Solía ser la cocina, y en ella había una estufa que se encendía con papeles de periódicos viejos, y astillas de leña, y a las que, una vez habían entrado en combustión, añadíamos un par de paletadas de carbón de piedra, o antracita. Abríamos el tiro de aire para que reavivara el fuego y cuando ya calentaba con fuerza, se dejaba el tiro prácticamente cerrado. De esta forma se reducía al máximo el consumo de carbón. Mi padre encargó a Alfredo el cerrajero, una protección de malla metálica, en forma rectangular, y con dos ganchos que se abrochaban a dos hierros empotrados en la pared, de manera que impedían que se volcase sobre nosotros.

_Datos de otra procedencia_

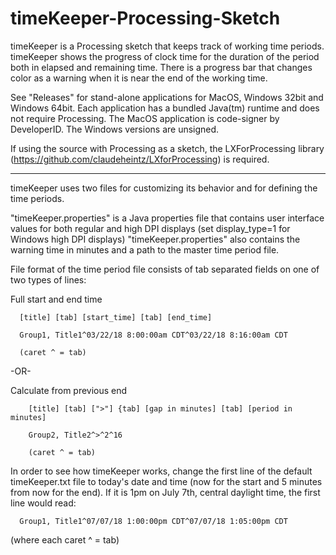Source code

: # timeKeeper-Processing-Sketch

timeKeeper is a Processing sketch that keeps track of working time periods.
timeKeeper shows the progress of clock time for the duration of the period both in elapsed and remaining time.
There is a progress bar that changes color as a warning when it is near the end of the working time.

See "Releases" for stand-alone applications for MacOS, Windows 32bit and Windows 64bit.  Each application has a bundled Java(tm) runtime and does not require Processing.    The MacOS application is code-signer by DeveloperID.  The Windows versions are unsigned.

If using the source with Processing as a sketch, the LXForProcessing library (https://github.com/claudeheintz/LXforProcessing) is required.

------------------------------------------ 
  
timeKeeper uses two files for customizing its behavior and for defining the time periods.

"timeKeeper.properties" is a Java properties file that contains user interface values for both regular and high DPI displays
    (set display_type=1 for Windows high DPI displays)
"timeKeeper.properties" also contains the warning time in minutes and a path to the master time period file.

File format of the time period file consists of tab separated fields on one of two types of lines:

   Full start and end time

      [title] [tab] [start_time] [tab] [end_time]

      Group1, Title1^03/22/18 8:00:00am CDT^03/22/18 8:16:00am CDT
      
      (caret ^ = tab)

   -OR-

   Calculate from previous end

        [title] [tab] [">"] {tab] [gap in minutes] [tab] [period in minutes]

        Group2, Title2^>^2^16
        
        (caret ^ = tab)

In order to see how timeKeeper works, change the first line of the default timeKeeper.txt file to today's date and time (now for the start and 5 minutes from now for the end).  If it is 1pm on July 7th, central daylight time, the first line would read:

      Group1, Title1^07/07/18 1:00:00pm CDT^07/07/18 1:05:00pm CDT

(where each caret ^ =  tab)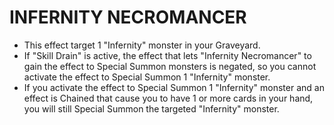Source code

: 
# INFERNITY NECROMANCER

*   This effect target 1 "Infernity" monster in your Graveyard.
*   If "Skill Drain" is active, the effect that lets "Infernity Necromancer" to gain the effect to Special Summon monsters is negated, so you cannot activate the effect to Special Summon 1 "Infernity" monster.
*   If you activate the effect to Special Summon 1 "Infernity" monster and an effect is Chained that cause you to have 1 or more cards in your hand, you will still Special Summon the targeted "Infernity" monster.

  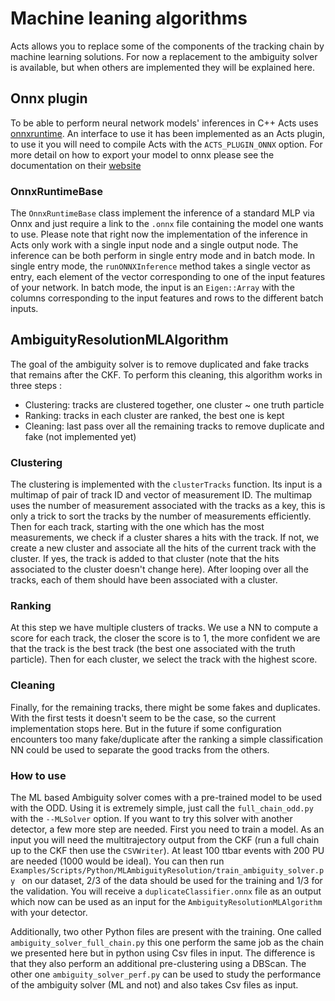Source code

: # Machine leaning algorithms

Acts allows you to replace some of the components of the tracking chain by machine learning solutions. For now a replacement to the ambiguity solver is available, but when others are implemented they will be explained here.  


## Onnx plugin

To be able to perform neural network models' inferences in C++ Acts uses [onnxruntime](https://onnxruntime.ai/). An interface to use it has been implemented as an Acts plugin, to use it you will need to compile Acts with the `ACTS_PLUGIN_ONNX` option. For more detail on how to export your model to onnx please see the documentation on their [website](https://onnxruntime.ai/docs/) 

### OnnxRuntimeBase

The `OnnxRuntimeBase` class implement the inference of a standard MLP via Onnx and just require a link to the `.onnx` file containing the model one wants to use. Please note that right now the implementation of the inference in Acts only work with a single input node and a single output node. The inference can be both perform in single entry mode and in batch mode. In single entry mode, the `runONNXInference` method takes a single vector as entry, each element of the vector corresponding to one of the input features of your network. In batch mode, the input is an `Eigen::Array` with the columns corresponding to the input features and rows to the different batch inputs.

## AmbiguityResolutionMLAlgorithm

The goal of the ambiguity solver is to remove duplicated and fake tracks that remains after the CKF. To perform this cleaning, this algorithm works in three steps :

- Clustering: tracks are clustered together, one cluster ~ one truth particle
- Ranking: tracks in each cluster are ranked, the best one is kept 
- Cleaning: last pass over all the remaining tracks to remove duplicate and fake (not implemented yet)

### Clustering

The clustering is implemented with the `clusterTracks` function. Its input is a multimap of pair of track ID and vector of measurement ID. The multimap uses the number of measurement associated with the tracks as a key, this is only a trick to sort the tracks by the number of measurements efficiently. Then for each track, starting with the one which has the most measurements, we check if a cluster shares a hits with the track. If not, we create a new cluster and associate all the hits of the current track with the cluster. If yes, the track is added to that cluster (note that the hits associated to the cluster doesn't change here). After looping over all the tracks, each of them should have been associated with a cluster.   

### Ranking

At this step we have multiple clusters of tracks. We use a NN to compute a score for each track, the closer the score is to 1, the more confident we are that the track is the best track (the best one associated with the truth particle). Then for each cluster, we select the track with the highest score.

### Cleaning

Finally, for the remaining tracks, there might be some fakes and duplicates. With the first tests it doesn't seem to be the case, so the current implementation stops here. But in the future if some configuration encounters too many fake/duplicate after the ranking a simple classification NN could be used to separate the good tracks from the others. 

### How to use 

The ML based Ambiguity solver comes with a pre-trained model to be used with the ODD. Using it is extremely simple, just call the `full_chain_odd.py` with the `--MLSolver` option. If you want to try this solver with another detector, a few more step are needed. First you need to train a model. As an input you will need the multitrajectory output from the CKF (run a full chain up to the CKF then use the `CSVWriter`). At least 100 ttbar events with 200 PU are needed (1000 would be ideal). You can then run `Examples/Scripts/Python/MLAmbiguityResolution/train_ambiguity_solver.py ` on our dataset, 2/3 of the data should be used for the training and 1/3 for the validation. You will receive a `duplicateClassifier.onnx` file as an output which now can be used as an input for the `AmbiguityResolutionMLAlgorithm` with your detector.

Additionally, two other Python files are present with the training. One called `ambiguity_solver_full_chain.py` this one perform the same job as the chain we presented here but in python using Csv files in input. The difference is that they also perform an additional pre-clustering using a DBScan. The other one `ambiguity_solver_perf.py` can be used to study the performance of the ambiguity solver (ML and not) and also takes Csv files as input.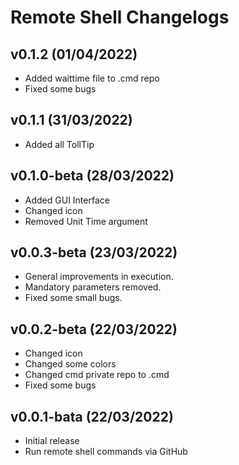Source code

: # Remote Shell Changelogs

## v0.1.2 (01/04/2022)
* Added waittime file to .cmd repo
* Fixed some bugs

## v0.1.1 (31/03/2022)
* Added all TollTip

## v0.1.0-beta (28/03/2022)
* Added GUI Interface
* Changed icon
* Removed Unit Time argument

## v0.0.3-beta (23/03/2022)
* General improvements in execution.
* Mandatory parameters removed.
* Fixed some small bugs.

## v0.0.2-beta (22/03/2022)
* Changed icon
* Changed some colors
* Changed cmd private repo to .cmd
* Fixed some bugs

## v0.0.1-bata (22/03/2022)
* Initial release
* Run remote shell commands via GitHub 
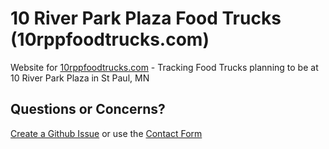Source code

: # 10 River Park Plaza Food Trucks (10rppfoodtrucks.com)

Website for [10rppfoodtrucks.com](https://10rppfoodtrucks.com) - Tracking Food Trucks planning to be at 10 River Park Plaza in St Paul, MN

## Questions or Concerns?

[Create a Github Issue](https://github.com/jrbeilke/10rppfoodtrucks/issues/new) or use the [Contact Form](https://forms.gle/wGeZnVRQgBDhDA9e9)
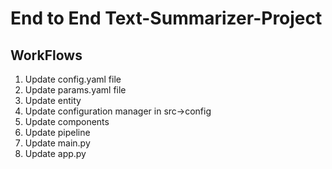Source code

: # End to End Text-Summarizer-Project

## WorkFlows

1. Update config.yaml file
2. Update params.yaml file
3. Update entity
4. Update configuration manager in src->config
5. Update components
6. Update pipeline
7. Update main.py
8. Update app.py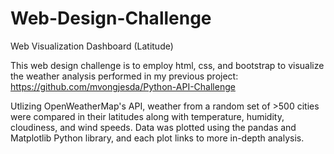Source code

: # Web-Design-Challenge

Web Visualization Dashboard (Latitude)

This web design challenge is to employ html, css, and bootstrap to visualize the weather analysis performed in my previous project: https://github.com/mvongjesda/Python-API-Challenge
            
            
Utlizing OpenWeatherMap's API, weather from a random set of >500 cities were compared in their latitudes along with temperature, humidity, cloudiness, and wind speeds. Data was plotted using the pandas and Matplotlib Python library, and each plot links to more in-depth analysis.
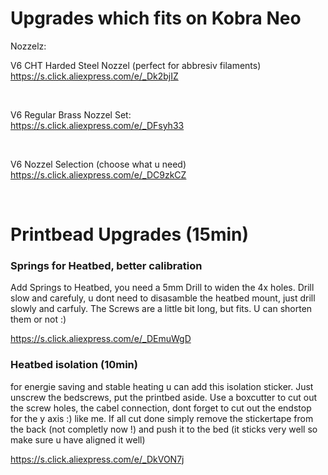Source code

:<h1>Upgrades which fits on Kobra Neo</h1>


Nozzelz:

V6 CHT Harded Steel Nozzel (perfect for abbresiv filaments)<br>
https://s.click.aliexpress.com/e/_Dk2bjIZ

<br>

V6 Regular Brass Nozzel Set:<br>
https://s.click.aliexpress.com/e/_DFsyh33

<br>

V6 Nozzel Selection (choose what u need)<br>
https://s.click.aliexpress.com/e/_DC9zkCZ

<br>

<h1>Printbead Upgrades (15min)</h1>

<h3>Springs for Heatbed, better calibration</h3>
Add Springs to Heatbed, you need a 5mm Drill to widen the 4x holes. Drill slow and carefuly, u dont need to disasamble the heatbed mount, just drill slowly and carfuly. The Screws are a little bit long, but fits. U can shorten them or not :)<br>

https://s.click.aliexpress.com/e/_DEmuWgD


<h3>Heatbed isolation (10min)</h3>
for energie saving and stable heating u can add this isolation sticker. Just unscrew the bedscrews, put the printbed aside. Use a boxcutter to cut out the screw holes, the cabel connection, dont forget to cut out the endstop for the y axis :) like me. If all cut done simply remove the stickertape from the back (not completly now !) and push it to the bed (it sticks very well so make sure u have aligned it well)

https://s.click.aliexpress.com/e/_DkVON7j




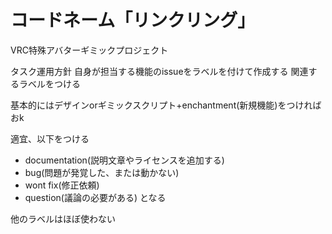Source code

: # コードネーム「リンクリング」
VRC特殊アバターギミックプロジェクト


タスク運用方針
自身が担当する機能のissueをラベルを付けて作成する
関連するラベルをつける


基本的にはデザインorギミックスクリプト+enchantment(新規機能)をつければおk


適宜、以下をつける
- documentation(説明文章やライセンスを追加する)
- bug(問題が発覚した、または動かない)
- wont fix(修正依頼)
- question(議論の必要がある)
となる

他のラベルはほぼ使わない
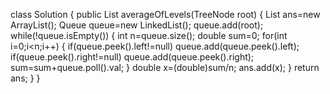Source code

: class Solution {
public List<Double> averageOfLevels(TreeNode root) {
List<Double> ans=new ArrayList<Double>();
Queue<TreeNode> queue=new LinkedList<TreeNode>();
queue.add(root);
while(!queue.isEmpty())
{
int n=queue.size();
double sum=0;
for(int i=0;i<n;i++)
{
if(queue.peek().left!=null)
queue.add(queue.peek().left);
if(queue.peek().right!=null)
queue.add(queue.peek().right);
sum=sum+queue.poll().val;
}
double x=(double)sum/n;
ans.add(x);
}
return ans;
}
}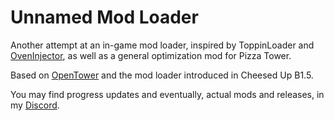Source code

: # Unnamed Mod Loader
Another attempt at an in-game mod loader, inspired by ToppinLoader and [OvenInjector](https://oveninjector.github.io/), as well as a general optimization mod for Pizza Tower.

Based on [OpenTower](https://github.com/femloy/opentower) and the mod loader introduced in Cheesed Up B1.5.

You may find progress updates and eventually, actual mods and releases, in my [Discord](https://discord.gg/thenoise).
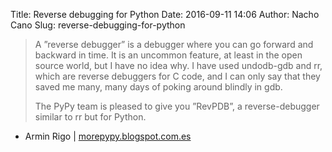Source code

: Title: Reverse debugging for Python
Date: 2016-09-11 14:06
Author: Nacho Cano
Slug: reverse-debugging-for-python

> A ”reverse debugger” is a debugger where you can go forward and backward in
> time. It is an uncommon feature, at least in the open source world, but I
> have no idea why. I have used undodb-gdb and rr, which are reverse debuggers
> for C code, and I can only say that they saved me many, many days of poking
> around blindly in gdb.
>
> The PyPy team is pleased to give you ”RevPDB”, a reverse-debugger similar to
> rr but for Python.

- Armin Rigo | [morepypy.blogspot.com.es][]

  [morepypy.blogspot.com.es]: https://morepypy.blogspot.com.es/2016/07/reverse-debugging-for-python.html
    "Reverse debugging for Python"
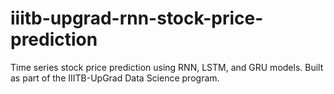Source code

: # iiitb-upgrad-rnn-stock-price-prediction
Time series stock price prediction using RNN, LSTM, and GRU models. Built as part of the IIITB-UpGrad Data Science program.
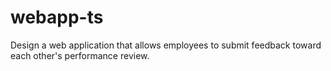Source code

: # webapp-ts
Design a web application that allows employees to submit feedback toward each other's performance review. 
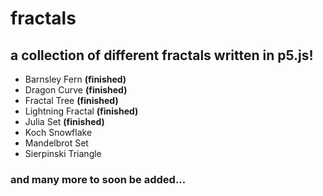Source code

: # fractals
## a collection of different fractals written in p5.js!  
* Barnsley Fern **(finished)**  
* Dragon Curve **(finished)**  
* Fractal Tree **(finished)**  
* Lightning Fractal **(finished)**  
* Julia Set **(finished)**  
* Koch Snowflake  
* Mandelbrot Set  
* Sierpinski Triangle  
### and many more to soon be added...
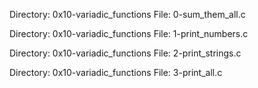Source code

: Directory: 0x10-variadic_functions
File: 0-sum_them_all.c

Directory: 0x10-variadic_functions
File: 1-print_numbers.c

Directory: 0x10-variadic_functions
File: 2-print_strings.c

Directory: 0x10-variadic_functions
File: 3-print_all.c
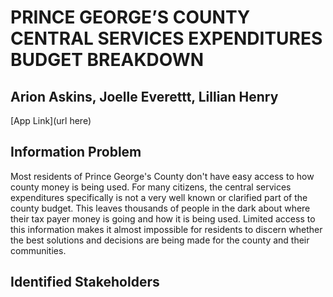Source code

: # PRINCE GEORGE’S COUNTY CENTRAL SERVICES EXPENDITURES BUDGET BREAKDOWN
## Arion Askins, Joelle Everettt, Lillian Henry
[App Link](url here)

## Information Problem
Most residents of Prince George's County don't have easy access to how county money is being used. For many citizens, the central services expenditures specifically is not a very well known or clarified part of the county budget. This leaves thousands of people in the dark about where their tax payer money is going and how it is being used. Limited access to this information makes it almost impossible for residents to discern whether the best solutions and decisions are being made for the county and their communities.

## Identified Stakeholders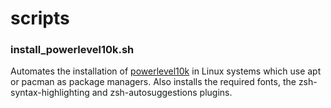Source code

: # scripts

### install_powerlevel10k.sh
Automates the installation of [powerlevel10k](https://github.com/romkatv/powerlevel10k) in Linux systems which use apt or pacman as package managers. Also installs the required fonts, the zsh-syntax-highlighting and zsh-autosuggestions plugins.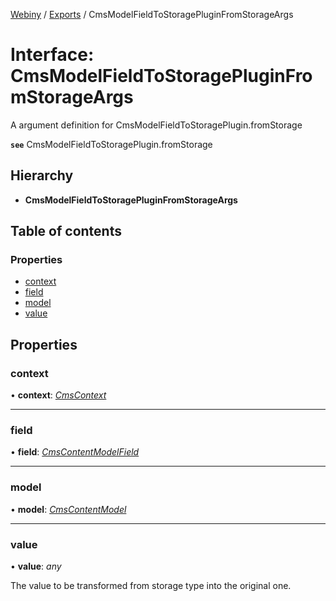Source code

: [Webiny](../README.md) / [Exports](../modules.md) / CmsModelFieldToStoragePluginFromStorageArgs

# Interface: CmsModelFieldToStoragePluginFromStorageArgs

A argument definition for CmsModelFieldToStoragePlugin.fromStorage

**`see`** CmsModelFieldToStoragePlugin.fromStorage

## Hierarchy

* **CmsModelFieldToStoragePluginFromStorageArgs**

## Table of contents

### Properties

- [context](cmsmodelfieldtostoragepluginfromstorageargs.md#context)
- [field](cmsmodelfieldtostoragepluginfromstorageargs.md#field)
- [model](cmsmodelfieldtostoragepluginfromstorageargs.md#model)
- [value](cmsmodelfieldtostoragepluginfromstorageargs.md#value)

## Properties

### context

• **context**: [*CmsContext*](cmscontext.md)

___

### field

• **field**: [*CmsContentModelField*](cmscontentmodelfield.md)

___

### model

• **model**: [*CmsContentModel*](cmscontentmodel.md)

___

### value

• **value**: *any*

The value to be transformed from storage type into the original one.
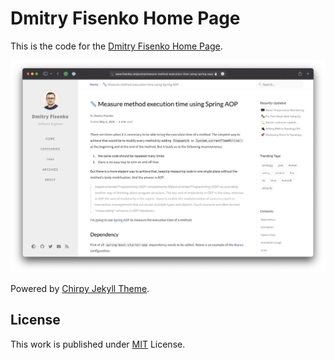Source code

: # Dmitry Fisenko Home Page

This is the code for the [Dmitry Fisenko Home Page](https://www.fisenko.net).

![Dmitry Fisenko Home Page Screenshot](/assets/img/screenshots/post-screenshot.png)

Powered by [Chirpy Jekyll Theme](https://github.com/cotes2020/jekyll-theme-chirpy#documentation).

## License

This work is published under [MIT](https://github.com/fisenkodv/home-page/blob/master/LICENSE) License.
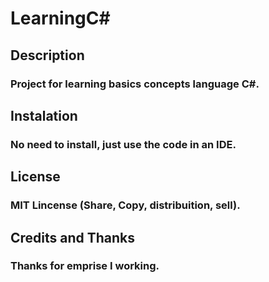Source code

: # LearningC#
## Description
### Project for learning basics concepts language C#.

## Instalation 
### No need to install, just use the code in an IDE.

## License
### MIT Lincense (Share, Copy, distribuition, sell).

## Credits and Thanks
### Thanks for emprise I working.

Mi madre le encontró a esa malla de protección otra función de utilidad, cuando descubrió que las prendas lavadas, que en el tiempo lluvioso no se secaban, poniéndolas tendidas junto a la estufa, lo hacían divinamente.
 
Cuando nos preparábamos para irnos a dormir, y sabiendo que las sábanas estaban heladas, poníamos unas mantas pequeñas de muletón blanco, en la malla metálica, en las cuales nos envolvíamos antes de entrar en la cama, y después nos arropábamos con las mantas hasta la nariz.
 
Por la mañana al levantarnos, orinábamos en unos orinales blancos con el borde azul o rojo, según los casos, y la orina después de asearnos, la sacábamos al patio para tirarla al alcantarillado, y después aclarábamos con agua del pozo los orinales.
 
El aseo personal lo hacíamos en una palangana de cerámica blanca, donde con agua fría y jabón, frotábamos nuestros cuerpos con estropajo de esparto. Cuando transcurridos los años mi padre, después de instalar agua corriente en la casa, mandó construir un cuarto de baño, completo, nos pareció que entrábamos en el Paraíso. Los niños de hoy no saben la suerte que tienen de haber nacido en esta época, con todas las comodidades que les rodean.
 
Otro día os contaré cómo íbamos caminando por calles embarradas hasta el colegio y como era el trato que nos daban los profesores, y también os contaré cómo eran las personas que suministraban bienes y servicios en las puertas de nuestras casas, como por ejemplo el cartero, los teleros, el botijero, el coloniero, el paragüero-lañador, el mielero, el melonero, el afilador, etc.
 
Pero hoy se haría muy larga esa narración. Espero que os haya gustado. Un abrazo afectuoso queridos lectores.